A page has surfaced on the code-sharing website GitHub about the new OS, called — for now, at least — Fuchsia.
It's not based on Android, the California-based technology company's mobile operating system used in billions of smartphones around the world, nor does it build upon the Linux kernel.
Google CEO Sundar Pichai.Justin Sullivan/Getty Images |
There has been no official announcement from Google, and it sounds as if the open-source project is in its early days. "The decision was made to build it open source, so might as well start there from the beginning," Google employee Brian Swetland said in an IRC chatlog shared on Hacker News.
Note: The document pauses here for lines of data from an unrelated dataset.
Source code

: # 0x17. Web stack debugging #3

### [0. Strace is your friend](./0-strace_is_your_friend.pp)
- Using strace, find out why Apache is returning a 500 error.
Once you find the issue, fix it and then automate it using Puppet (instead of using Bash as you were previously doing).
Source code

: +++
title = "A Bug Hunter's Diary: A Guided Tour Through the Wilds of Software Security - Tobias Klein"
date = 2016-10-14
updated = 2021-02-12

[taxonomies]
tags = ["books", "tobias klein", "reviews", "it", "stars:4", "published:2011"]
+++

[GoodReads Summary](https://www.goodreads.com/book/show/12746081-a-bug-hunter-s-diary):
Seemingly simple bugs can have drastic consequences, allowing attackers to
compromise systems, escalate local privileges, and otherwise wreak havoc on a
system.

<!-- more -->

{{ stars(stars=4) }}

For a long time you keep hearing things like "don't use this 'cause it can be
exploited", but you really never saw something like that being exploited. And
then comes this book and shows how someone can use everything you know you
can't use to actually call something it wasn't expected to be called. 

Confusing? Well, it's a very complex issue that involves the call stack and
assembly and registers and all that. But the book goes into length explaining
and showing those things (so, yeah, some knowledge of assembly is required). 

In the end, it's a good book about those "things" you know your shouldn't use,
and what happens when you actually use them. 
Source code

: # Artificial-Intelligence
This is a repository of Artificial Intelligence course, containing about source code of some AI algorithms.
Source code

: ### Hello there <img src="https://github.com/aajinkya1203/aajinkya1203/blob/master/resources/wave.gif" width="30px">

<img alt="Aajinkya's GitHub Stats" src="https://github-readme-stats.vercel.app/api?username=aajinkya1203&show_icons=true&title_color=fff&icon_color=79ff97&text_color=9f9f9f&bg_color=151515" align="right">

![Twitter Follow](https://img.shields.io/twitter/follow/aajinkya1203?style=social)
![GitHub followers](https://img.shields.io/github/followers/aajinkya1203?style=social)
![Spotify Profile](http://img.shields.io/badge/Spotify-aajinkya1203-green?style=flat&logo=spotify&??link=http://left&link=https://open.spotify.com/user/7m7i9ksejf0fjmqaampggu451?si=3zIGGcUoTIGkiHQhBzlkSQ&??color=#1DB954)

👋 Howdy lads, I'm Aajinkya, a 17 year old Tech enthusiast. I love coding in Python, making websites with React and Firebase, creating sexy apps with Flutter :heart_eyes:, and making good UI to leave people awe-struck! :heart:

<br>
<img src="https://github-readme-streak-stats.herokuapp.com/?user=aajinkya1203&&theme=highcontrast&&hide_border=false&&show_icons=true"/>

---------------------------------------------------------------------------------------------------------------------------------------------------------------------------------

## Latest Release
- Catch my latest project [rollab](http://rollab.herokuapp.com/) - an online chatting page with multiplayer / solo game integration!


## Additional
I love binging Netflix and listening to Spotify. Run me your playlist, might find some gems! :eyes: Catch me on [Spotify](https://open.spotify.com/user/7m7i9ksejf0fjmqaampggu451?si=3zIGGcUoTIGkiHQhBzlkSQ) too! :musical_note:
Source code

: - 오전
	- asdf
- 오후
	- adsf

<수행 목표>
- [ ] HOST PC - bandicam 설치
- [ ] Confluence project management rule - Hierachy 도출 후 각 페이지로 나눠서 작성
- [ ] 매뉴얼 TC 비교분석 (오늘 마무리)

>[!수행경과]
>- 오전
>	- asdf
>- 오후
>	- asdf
"Things will eventually be public, documented, and announced, just not yet," another person said. Google did not immediately respond to a request for comment by Business Insider.
We then come to the billion-dollar question: What is Fuchsia actually for?
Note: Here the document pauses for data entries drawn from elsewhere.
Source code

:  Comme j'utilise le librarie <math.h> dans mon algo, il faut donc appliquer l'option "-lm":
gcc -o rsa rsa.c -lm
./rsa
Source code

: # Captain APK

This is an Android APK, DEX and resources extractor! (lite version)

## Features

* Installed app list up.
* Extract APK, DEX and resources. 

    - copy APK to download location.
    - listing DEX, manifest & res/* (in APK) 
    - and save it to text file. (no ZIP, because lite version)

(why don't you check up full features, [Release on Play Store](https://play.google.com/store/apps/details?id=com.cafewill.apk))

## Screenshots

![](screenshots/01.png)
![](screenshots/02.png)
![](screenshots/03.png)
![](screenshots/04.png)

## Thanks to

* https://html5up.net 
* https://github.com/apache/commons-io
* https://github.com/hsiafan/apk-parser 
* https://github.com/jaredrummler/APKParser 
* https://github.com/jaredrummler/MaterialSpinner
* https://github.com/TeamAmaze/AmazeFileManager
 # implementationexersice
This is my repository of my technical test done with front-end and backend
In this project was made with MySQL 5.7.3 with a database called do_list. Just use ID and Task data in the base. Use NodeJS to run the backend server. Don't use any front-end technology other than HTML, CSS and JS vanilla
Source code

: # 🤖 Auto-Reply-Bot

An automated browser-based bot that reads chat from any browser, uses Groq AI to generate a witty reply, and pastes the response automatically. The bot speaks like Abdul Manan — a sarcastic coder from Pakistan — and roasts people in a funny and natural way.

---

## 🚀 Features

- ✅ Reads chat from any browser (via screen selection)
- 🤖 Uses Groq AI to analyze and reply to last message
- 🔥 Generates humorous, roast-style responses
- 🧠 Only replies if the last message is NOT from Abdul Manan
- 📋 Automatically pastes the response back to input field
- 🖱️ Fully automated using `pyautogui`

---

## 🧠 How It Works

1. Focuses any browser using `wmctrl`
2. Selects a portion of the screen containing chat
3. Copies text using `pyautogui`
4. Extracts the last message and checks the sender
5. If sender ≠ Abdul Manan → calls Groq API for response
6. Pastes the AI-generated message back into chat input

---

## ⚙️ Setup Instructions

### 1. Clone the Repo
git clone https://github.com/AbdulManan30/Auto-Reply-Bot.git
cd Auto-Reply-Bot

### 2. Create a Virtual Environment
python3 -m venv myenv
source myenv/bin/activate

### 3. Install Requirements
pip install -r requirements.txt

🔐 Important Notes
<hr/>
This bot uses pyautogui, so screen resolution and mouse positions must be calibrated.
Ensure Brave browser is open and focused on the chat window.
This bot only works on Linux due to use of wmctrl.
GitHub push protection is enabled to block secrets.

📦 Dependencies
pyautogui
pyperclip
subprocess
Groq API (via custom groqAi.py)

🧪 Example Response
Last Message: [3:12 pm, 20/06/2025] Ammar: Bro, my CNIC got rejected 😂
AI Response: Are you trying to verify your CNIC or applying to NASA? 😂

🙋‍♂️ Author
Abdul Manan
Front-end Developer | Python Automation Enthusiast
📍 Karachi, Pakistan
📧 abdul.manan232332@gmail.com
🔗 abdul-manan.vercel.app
Short answer: We don't know, but there is already plenty of speculation.
The tech blog Android Police, which was one of the first to report on the existence of the OS, thinks it might have applications in the Internet of Things. Linux (and Android) isn't ideal for a lot of uses that don't involve traditional computers; as wider technology becomes increasingly linked to the internet, it makes sense that Google would make a play with its own operating system, just as it did (with great success) in mobile.
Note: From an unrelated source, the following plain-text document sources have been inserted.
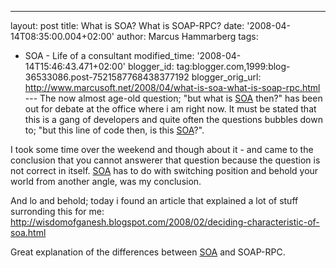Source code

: ---
layout: post
title: What is SOA? What is SOAP-RPC?
date: '2008-04-14T08:35:00.004+02:00'
author: Marcus Hammarberg
tags:
  - SOA -
Life of a consultant
modified_time: '2008-04-14T15:46:43.471+02:00'
blogger_id: tag:blogger.com,1999:blog-36533086.post-7521587768438377192
blogger_orig_url: http://www.marcusoft.net/2008/04/what-is-soa-what-is-soap-rpc.html ---
The now almost age-old question; "but what is
[SOA](http://en.wikipedia.org/wiki/Service-oriented_architecture) then?"
has been out for debate at the office where i am right now. It must be
stated that this is a gang of developers and quite often the questions
bubbles down to; "but this line of code then, is this
[SOA](http://en.wikipedia.org/wiki/Service-oriented_architecture)?".

I took some time over the weekend and though about it - and came to the
conclusion that you cannot answerer that question because the question
is not correct in itself.
[SOA](http://en.wikipedia.org/wiki/Service-oriented_architecture) has to
do with switching position and behold your world from another angle, was
my conclusion.

And lo and behold; today i found an article that explained a lot of
stuff surronding this for me:
<http://wisdomofganesh.blogspot.com/2008/02/deciding-characteristic-of-soa.html>

Great explanation of the differences between
[SOA](http://en.wikipedia.org/wiki/Service-oriented_architecture) and
SOAP-RPC.
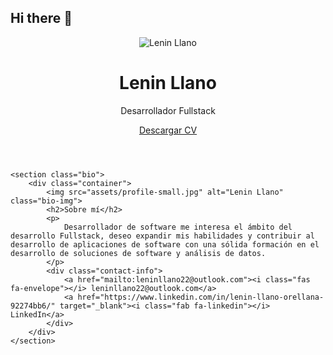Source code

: ## Hi there 👋

<!DOCTYPE html>
<html lang="es">
<head>
    <meta charset="UTF-8">
    <meta name="viewport" content="width=device-width, initial-scale=1.0">
    <title>Portafolio de Lenin Llano</title>
    <link rel="stylesheet" href="style.css">
    <link rel="stylesheet" href="https://cdnjs.cloudflare.com/ajax/libs/font-awesome/6.0.0/css/all.min.css">
</head>
<body>
    <header class="hero">
        <div class="hero-content">
            <img src="assets/profile.jpg" alt="Lenin Llano" class="profile-img">
            <h1>Lenin Llano</h1>
            <p>Desarrollador Fullstack</p>
            <a href="cv.pdf" class="btn">Descargar CV</a>
        </div>
    </header>

    <section class="bio">
        <div class="container">
            <img src="assets/profile-small.jpg" alt="Lenin Llano" class="bio-img">
            <h2>Sobre mí</h2>
            <p>
                Desarrollador de software me interesa el ámbito del desarrollo Fullstack, deseo expandir mis habilidades y contribuir al desarrollo de aplicaciones de software con una sólida formación en el desarrollo de soluciones de software y análisis de datos.
            </p>
            <div class="contact-info">
                <a href="mailto:leninllano22@outlook.com"><i class="fas fa-envelope"></i> leninllano22@outlook.com</a>
                <a href="https://www.linkedin.com/in/lenin-llano-orellana-92274bb6/" target="_blank"><i class="fab fa-linkedin"></i> LinkedIn</a>
            </div>
        </div>
    </section>

</body>
</html>
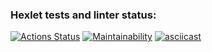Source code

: ### Hexlet tests and linter status:
[![Actions Status](https://github.com/itunasalmon/python-project-49/actions/workflows/hexlet-check.yml/badge.svg)](https://github.com/itunasalmon/python-project-49/actions)
[![Maintainability](https://api.codeclimate.com/v1/badges/098a93a1c04b1b826c44/maintainability)](https://codeclimate.com/github/itunasalmon/python-project-49/maintainability)
[![asciicast](https://asciinema.org/a/gP2waCQyB9uEOoe7wrg7VKoqs.svg)](https://asciinema.org/a/gP2waCQyB9uEOoe7wrg7VKoqs)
It is worth noting that Fuchsia isn't limited to the IoT: Android Police took a look at the OS's documentation, and noticed that its "Magenta" kernel is designed to work on as varied systems as "embedded devices," mobile devices, and desktop computers.
Some users on Hacker News (with little hard evidence) are guessing that it might be used for augmented reality. "You want an RTOS for loss and predictable latency. And current GUIs aren't really suited to 3D environments you can walk around inside," Ansible speculates. "This is Google's next Android, with a low latency rendering pipeline for the next generation of mobile devices."
It's also possible that Google will use it to replace and unify Android and Chrome OS, the company's two operating systems that run on mobile and laptops respectively. Over at PC World, Nick Mediati explores this idea: "One possibility I see is where Google uses Fuchsia instead of Linux as the underpinnings for next-generation versions of Chrome OS and Android. That is, both would use some form of Fuchsia — or the Magenta kernel — as the underlying basis of the two operating systems (as well as the operating system for other Google devices such as the Chromecast)."
Fuchsia could be nothing, an interesting project from Google employees that never makes it to a commercial release.
Or it could be the seeds of Google's next major play: a unification of its existing operating systems and a push into the next generation of computing platforms.
One thing we know for sure is that it's worth watching closely.